■ **Your assignment**
Would you write out the records below exactly as given?

(Entries taken from a collection)
+---+

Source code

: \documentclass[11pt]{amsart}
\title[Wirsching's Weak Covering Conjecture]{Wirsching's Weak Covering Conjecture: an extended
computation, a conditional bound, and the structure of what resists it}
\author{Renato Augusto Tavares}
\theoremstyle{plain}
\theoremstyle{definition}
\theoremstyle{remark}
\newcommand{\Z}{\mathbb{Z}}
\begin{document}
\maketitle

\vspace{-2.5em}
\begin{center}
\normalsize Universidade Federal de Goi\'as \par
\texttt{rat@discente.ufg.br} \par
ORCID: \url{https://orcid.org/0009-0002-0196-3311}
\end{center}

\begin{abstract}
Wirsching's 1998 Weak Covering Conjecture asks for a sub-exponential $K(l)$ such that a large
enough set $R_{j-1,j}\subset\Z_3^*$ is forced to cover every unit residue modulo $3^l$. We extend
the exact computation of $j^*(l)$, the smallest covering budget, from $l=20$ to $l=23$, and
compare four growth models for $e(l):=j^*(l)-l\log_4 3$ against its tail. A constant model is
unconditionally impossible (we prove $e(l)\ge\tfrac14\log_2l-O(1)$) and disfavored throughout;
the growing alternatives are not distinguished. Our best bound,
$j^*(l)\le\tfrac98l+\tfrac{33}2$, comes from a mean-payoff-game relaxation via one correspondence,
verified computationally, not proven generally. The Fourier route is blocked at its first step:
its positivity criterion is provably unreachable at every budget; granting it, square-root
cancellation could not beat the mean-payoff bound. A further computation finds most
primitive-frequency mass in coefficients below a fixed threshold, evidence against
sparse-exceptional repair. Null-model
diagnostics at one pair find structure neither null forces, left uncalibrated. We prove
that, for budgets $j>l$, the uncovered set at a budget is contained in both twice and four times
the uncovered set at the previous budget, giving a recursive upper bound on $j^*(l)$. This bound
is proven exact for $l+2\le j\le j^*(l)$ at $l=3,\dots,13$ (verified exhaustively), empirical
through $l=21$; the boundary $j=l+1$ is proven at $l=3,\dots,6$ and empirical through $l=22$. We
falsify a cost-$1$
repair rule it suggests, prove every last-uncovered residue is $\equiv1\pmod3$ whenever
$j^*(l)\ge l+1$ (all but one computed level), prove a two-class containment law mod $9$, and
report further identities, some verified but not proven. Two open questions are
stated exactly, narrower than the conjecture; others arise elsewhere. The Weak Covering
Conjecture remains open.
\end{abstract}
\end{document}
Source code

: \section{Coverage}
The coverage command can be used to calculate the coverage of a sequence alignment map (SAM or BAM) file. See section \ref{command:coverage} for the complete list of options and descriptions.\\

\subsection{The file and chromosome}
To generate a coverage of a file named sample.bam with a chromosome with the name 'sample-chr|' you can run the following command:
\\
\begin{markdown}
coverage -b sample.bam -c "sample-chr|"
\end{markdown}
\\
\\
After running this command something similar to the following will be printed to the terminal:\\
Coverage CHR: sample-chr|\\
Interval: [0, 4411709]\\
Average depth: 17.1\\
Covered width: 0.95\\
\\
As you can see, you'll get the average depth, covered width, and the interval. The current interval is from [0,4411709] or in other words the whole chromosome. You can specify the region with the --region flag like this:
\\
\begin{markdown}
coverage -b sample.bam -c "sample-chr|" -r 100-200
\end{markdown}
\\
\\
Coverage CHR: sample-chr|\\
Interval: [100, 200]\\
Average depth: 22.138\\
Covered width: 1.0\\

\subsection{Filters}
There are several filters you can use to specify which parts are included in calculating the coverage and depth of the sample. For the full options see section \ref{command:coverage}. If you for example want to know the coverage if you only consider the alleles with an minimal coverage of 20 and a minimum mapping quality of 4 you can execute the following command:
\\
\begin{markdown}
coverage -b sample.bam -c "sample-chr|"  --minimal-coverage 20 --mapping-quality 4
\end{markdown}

+---+

■ **Solution for this task**
Source code

: \documentclass[11pt]{amsart}
\title[Wirsching's Weak Covering Conjecture]{Wirsching's Weak Covering Conjecture: an extended
computation, a conditional bound, and the structure of what resists it}
\author{Renato Augusto Tavares}
\theoremstyle{plain}
\theoremstyle{definition}
\theoremstyle{remark}
\newcommand{\Z}{\mathbb{Z}}
\begin{document}
\maketitle

\vspace{-2.5em}
\begin{center}
\normalsize Universidade Federal de Goi\'as \par
\texttt{rat@discente.ufg.br} \par
ORCID: \url{https://orcid.org/0009-0002-0196-3311}
\end{center}

\begin{abstract}
Wirsching's 1998 Weak Covering Conjecture asks for a sub-exponential $K(l)$ such that a large
enough set $R_{j-1,j}\subset\Z_3^*$ is forced to cover every unit residue modulo $3^l$. We extend
the exact computation of $j^*(l)$, the smallest covering budget, from $l=20$ to $l=23$, and
compare four growth models for $e(l):=j^*(l)-l\log_4 3$ against its tail. A constant model is
unconditionally impossible (we prove $e(l)\ge\tfrac14\log_2l-O(1)$) and disfavored throughout;
the growing alternatives are not distinguished. Our best bound,
$j^*(l)\le\tfrac98l+\tfrac{33}2$, comes from a mean-payoff-game relaxation via one correspondence,
verified computationally, not proven generally. The Fourier route is blocked at its first step:
its positivity criterion is provably unreachable at every budget; granting it, square-root
cancellation could not beat the mean-payoff bound. A further computation finds most
primitive-frequency mass in coefficients below a fixed threshold, evidence against
sparse-exceptional repair. Null-model
diagnostics at one pair find structure neither null forces, left uncalibrated. We prove
that, for budgets $j>l$, the uncovered set at a budget is contained in both twice and four times
the uncovered set at the previous budget, giving a recursive upper bound on $j^*(l)$. This bound
is proven exact for $l+2\le j\le j^*(l)$ at $l=3,\dots,13$ (verified exhaustively), empirical
through $l=21$; the boundary $j=l+1$ is proven at $l=3,\dots,6$ and empirical through $l=22$. We
falsify a cost-$1$
repair rule it suggests, prove every last-uncovered residue is $\equiv1\pmod3$ whenever
$j^*(l)\ge l+1$ (all but one computed level), prove a two-class containment law mod $9$, and
report further identities, some verified but not proven. Two open questions are
stated exactly, narrower than the conjecture; others arise elsewhere. The Weak Covering
Conjecture remains open.
\end{abstract}
\end{document}
Source code

: \section{Coverage}
The coverage command can be used to calculate the coverage of a sequence alignment map (SAM or BAM) file. See section \ref{command:coverage} for the complete list of options and descriptions.\\

\subsection{The file and chromosome}
To generate a coverage of a file named sample.bam with a chromosome with the name 'sample-chr|' you can run the following command:
\\
\begin{markdown}
coverage -b sample.bam -c "sample-chr|"
\end{markdown}
\\
\\
After running this command something similar to the following will be printed to the terminal:\\
Coverage CHR: sample-chr|\\
Interval: [0, 4411709]\\
Average depth: 17.1\\
Covered width: 0.95\\
\\
As you can see, you'll get the average depth, covered width, and the interval. The current interval is from [0,4411709] or in other words the whole chromosome. You can specify the region with the --region flag like this:
\\
\begin{markdown}
coverage -b sample.bam -c "sample-chr|" -r 100-200
\end{markdown}
\\
\\
Coverage CHR: sample-chr|\\
Interval: [100, 200]\\
Average depth: 22.138\\
Covered width: 1.0\\

\subsection{Filters}
There are several filters you can use to specify which parts are included in calculating the coverage and depth of the sample. For the full options see section \ref{command:coverage}. If you for example want to know the coverage if you only consider the alleles with an minimal coverage of 20 and a minimum mapping quality of 4 you can execute the following command:
\\
\begin{markdown}
coverage -b sample.bam -c "sample-chr|"  --minimal-coverage 20 --mapping-quality 4
\end{markdown}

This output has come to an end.